• ABOUT THIS EXERCISE: Return, without anything added, the lines from the one containing "- Implement styling and add fonts." through the end of the entries below, exactly as written.

(Data records)

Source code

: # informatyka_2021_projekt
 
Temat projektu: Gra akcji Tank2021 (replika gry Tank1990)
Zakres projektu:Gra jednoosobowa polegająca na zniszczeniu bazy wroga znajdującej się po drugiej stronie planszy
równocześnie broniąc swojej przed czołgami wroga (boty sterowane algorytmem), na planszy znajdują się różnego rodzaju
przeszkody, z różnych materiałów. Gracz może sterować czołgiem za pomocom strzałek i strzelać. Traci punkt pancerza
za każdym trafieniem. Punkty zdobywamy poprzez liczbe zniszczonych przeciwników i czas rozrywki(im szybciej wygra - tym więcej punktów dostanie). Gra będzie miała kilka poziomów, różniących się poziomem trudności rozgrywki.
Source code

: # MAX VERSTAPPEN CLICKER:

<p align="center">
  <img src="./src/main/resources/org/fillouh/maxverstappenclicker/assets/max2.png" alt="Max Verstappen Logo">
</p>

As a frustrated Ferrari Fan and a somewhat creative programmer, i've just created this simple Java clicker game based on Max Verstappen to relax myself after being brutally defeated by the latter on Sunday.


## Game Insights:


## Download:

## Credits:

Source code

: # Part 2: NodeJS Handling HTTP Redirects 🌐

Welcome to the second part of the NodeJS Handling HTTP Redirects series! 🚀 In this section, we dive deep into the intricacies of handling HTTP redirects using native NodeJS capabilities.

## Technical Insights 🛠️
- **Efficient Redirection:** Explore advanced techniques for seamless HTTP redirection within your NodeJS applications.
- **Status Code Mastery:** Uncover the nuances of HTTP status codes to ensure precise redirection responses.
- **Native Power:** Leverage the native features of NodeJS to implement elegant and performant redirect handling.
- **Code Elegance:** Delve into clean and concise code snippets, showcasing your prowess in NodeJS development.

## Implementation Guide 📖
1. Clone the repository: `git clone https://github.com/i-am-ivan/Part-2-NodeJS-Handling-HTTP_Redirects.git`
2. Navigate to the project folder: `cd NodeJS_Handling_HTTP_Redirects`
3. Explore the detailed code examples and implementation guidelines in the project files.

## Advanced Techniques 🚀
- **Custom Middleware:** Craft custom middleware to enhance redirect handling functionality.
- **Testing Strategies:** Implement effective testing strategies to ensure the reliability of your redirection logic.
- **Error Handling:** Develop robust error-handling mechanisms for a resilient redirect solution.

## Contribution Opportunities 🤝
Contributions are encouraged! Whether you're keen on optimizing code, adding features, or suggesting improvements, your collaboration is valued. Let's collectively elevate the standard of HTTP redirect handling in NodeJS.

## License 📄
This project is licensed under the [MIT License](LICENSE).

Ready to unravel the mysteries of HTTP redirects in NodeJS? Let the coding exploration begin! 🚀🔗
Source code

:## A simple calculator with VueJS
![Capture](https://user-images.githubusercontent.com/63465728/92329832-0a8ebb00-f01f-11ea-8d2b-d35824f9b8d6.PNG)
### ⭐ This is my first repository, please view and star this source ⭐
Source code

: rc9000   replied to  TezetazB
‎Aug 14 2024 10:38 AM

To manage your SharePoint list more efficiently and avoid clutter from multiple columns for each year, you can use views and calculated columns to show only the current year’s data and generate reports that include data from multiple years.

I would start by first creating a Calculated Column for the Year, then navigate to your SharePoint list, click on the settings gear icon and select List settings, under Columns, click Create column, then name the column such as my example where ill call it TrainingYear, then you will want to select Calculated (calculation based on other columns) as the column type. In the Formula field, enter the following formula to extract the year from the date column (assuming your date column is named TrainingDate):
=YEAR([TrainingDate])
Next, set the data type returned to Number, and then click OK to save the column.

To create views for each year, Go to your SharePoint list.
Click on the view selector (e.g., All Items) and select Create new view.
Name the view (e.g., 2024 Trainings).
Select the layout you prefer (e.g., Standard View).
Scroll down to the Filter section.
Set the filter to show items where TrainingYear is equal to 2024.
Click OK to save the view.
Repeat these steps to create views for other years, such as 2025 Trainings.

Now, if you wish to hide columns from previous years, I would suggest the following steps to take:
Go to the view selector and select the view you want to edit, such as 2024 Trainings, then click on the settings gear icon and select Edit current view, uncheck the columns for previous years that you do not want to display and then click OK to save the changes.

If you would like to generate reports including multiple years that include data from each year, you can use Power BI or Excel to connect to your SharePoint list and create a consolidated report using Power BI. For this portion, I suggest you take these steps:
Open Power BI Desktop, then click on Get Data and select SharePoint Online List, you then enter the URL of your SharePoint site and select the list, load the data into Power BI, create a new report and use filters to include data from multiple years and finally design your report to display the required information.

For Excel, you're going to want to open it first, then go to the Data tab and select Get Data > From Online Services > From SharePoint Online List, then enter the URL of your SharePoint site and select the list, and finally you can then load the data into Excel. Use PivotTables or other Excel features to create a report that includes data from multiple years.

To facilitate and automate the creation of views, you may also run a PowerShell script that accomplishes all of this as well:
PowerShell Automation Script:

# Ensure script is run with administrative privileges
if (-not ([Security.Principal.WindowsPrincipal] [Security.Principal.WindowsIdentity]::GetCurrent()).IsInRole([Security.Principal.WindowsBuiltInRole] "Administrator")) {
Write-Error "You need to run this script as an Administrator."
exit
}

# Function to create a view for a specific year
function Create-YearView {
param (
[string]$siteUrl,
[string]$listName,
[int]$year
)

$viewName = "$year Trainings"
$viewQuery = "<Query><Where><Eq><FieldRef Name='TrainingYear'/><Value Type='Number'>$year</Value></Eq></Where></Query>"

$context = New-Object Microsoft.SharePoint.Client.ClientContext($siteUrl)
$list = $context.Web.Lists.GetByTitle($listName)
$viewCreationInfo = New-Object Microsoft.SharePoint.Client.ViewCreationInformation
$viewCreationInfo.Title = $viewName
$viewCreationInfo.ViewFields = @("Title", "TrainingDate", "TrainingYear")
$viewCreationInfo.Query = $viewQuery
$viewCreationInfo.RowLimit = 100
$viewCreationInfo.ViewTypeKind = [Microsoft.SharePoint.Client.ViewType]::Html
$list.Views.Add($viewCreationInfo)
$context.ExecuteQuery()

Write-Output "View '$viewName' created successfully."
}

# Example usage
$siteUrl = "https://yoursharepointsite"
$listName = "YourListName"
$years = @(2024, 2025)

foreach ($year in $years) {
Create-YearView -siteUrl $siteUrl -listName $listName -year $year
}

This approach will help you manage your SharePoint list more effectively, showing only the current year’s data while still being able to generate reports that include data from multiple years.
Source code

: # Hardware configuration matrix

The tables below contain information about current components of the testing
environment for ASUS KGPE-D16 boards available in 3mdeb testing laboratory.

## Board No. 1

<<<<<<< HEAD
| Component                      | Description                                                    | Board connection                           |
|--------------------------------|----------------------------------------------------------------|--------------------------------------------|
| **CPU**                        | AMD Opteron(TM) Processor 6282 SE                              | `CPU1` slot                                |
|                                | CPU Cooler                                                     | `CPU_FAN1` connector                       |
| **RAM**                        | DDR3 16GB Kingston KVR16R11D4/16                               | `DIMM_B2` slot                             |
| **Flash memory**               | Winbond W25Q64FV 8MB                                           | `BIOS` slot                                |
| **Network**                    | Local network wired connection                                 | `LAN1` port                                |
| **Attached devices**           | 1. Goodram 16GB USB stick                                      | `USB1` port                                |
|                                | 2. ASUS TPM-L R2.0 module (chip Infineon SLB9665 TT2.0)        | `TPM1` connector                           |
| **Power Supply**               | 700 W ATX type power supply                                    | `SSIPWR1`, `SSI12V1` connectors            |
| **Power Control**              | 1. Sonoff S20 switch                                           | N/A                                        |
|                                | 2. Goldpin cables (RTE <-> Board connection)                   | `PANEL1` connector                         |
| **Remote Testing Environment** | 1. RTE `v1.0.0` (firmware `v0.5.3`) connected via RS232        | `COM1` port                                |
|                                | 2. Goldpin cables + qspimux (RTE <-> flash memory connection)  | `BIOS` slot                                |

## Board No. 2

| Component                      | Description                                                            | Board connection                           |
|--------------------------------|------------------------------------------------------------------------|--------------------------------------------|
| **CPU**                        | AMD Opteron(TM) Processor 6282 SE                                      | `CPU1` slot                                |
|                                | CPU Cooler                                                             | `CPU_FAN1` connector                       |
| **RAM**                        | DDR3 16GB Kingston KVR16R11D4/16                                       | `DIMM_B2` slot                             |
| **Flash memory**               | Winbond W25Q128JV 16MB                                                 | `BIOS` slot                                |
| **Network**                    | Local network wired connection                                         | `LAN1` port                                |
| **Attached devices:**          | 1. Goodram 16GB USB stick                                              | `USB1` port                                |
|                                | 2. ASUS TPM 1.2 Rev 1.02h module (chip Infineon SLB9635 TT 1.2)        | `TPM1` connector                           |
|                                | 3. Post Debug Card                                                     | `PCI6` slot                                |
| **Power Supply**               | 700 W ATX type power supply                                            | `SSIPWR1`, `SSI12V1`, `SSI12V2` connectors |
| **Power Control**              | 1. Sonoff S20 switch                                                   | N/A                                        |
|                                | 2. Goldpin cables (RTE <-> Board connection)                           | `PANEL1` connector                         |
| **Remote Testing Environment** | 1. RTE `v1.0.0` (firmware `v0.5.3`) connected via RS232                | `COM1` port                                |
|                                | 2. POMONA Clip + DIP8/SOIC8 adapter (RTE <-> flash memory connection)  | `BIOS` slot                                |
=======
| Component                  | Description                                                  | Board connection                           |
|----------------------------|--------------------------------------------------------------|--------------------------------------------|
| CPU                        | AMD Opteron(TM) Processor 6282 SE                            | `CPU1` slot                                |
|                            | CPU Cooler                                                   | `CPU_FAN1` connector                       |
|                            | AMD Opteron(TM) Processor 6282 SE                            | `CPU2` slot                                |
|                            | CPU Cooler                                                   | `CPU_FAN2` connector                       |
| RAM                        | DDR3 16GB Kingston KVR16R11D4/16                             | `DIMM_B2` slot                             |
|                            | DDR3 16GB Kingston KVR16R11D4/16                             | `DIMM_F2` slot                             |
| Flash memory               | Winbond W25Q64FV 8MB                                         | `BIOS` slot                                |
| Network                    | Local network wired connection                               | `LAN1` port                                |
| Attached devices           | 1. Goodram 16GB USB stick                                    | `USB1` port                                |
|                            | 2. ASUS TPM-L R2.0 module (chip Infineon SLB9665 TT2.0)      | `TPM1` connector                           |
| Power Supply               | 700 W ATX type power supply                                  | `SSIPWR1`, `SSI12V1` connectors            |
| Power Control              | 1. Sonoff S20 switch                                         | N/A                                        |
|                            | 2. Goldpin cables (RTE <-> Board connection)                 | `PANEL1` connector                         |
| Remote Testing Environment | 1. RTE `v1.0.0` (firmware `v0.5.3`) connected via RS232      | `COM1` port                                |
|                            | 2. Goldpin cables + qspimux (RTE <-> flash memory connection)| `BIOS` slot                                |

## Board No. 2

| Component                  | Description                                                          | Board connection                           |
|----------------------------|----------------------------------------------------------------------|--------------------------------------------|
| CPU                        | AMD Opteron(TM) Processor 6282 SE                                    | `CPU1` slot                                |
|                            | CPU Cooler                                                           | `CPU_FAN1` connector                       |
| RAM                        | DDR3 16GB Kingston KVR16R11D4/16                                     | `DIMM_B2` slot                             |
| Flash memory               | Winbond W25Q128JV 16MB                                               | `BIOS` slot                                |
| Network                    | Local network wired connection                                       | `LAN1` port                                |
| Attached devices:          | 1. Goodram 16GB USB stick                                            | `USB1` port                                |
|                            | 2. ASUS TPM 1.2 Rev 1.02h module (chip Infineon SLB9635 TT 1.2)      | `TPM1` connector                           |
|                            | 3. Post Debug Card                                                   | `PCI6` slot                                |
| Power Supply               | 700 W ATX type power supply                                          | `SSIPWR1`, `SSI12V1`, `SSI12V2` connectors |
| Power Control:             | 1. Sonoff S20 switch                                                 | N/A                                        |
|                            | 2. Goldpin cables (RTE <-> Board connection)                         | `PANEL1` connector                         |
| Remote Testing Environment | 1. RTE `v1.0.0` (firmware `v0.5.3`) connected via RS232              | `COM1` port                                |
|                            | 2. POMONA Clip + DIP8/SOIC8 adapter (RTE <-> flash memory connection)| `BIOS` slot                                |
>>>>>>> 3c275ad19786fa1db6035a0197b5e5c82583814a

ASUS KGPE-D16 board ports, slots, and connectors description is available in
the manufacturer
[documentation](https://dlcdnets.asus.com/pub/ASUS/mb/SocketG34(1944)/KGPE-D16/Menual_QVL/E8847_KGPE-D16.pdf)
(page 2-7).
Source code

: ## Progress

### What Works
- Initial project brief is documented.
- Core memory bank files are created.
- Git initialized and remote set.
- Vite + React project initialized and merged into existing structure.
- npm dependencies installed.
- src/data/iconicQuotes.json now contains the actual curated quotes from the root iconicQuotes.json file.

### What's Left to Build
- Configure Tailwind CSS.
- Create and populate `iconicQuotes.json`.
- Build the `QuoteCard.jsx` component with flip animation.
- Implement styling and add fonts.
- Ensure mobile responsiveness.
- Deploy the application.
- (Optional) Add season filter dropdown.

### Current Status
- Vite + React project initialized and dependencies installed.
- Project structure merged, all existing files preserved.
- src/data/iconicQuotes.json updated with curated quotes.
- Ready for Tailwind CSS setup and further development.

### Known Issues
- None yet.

• OUTPUT:
- Implement styling and add fonts.
- Ensure mobile responsiveness.
- Deploy the application.
- (Optional) Add season filter dropdown.

### Current Status
- Vite + React project initialized and dependencies installed.
- Project structure merged, all existing files preserved.
- src/data/iconicQuotes.json updated with curated quotes.
- Ready for Tailwind CSS setup and further development.

### Known Issues
- None yet.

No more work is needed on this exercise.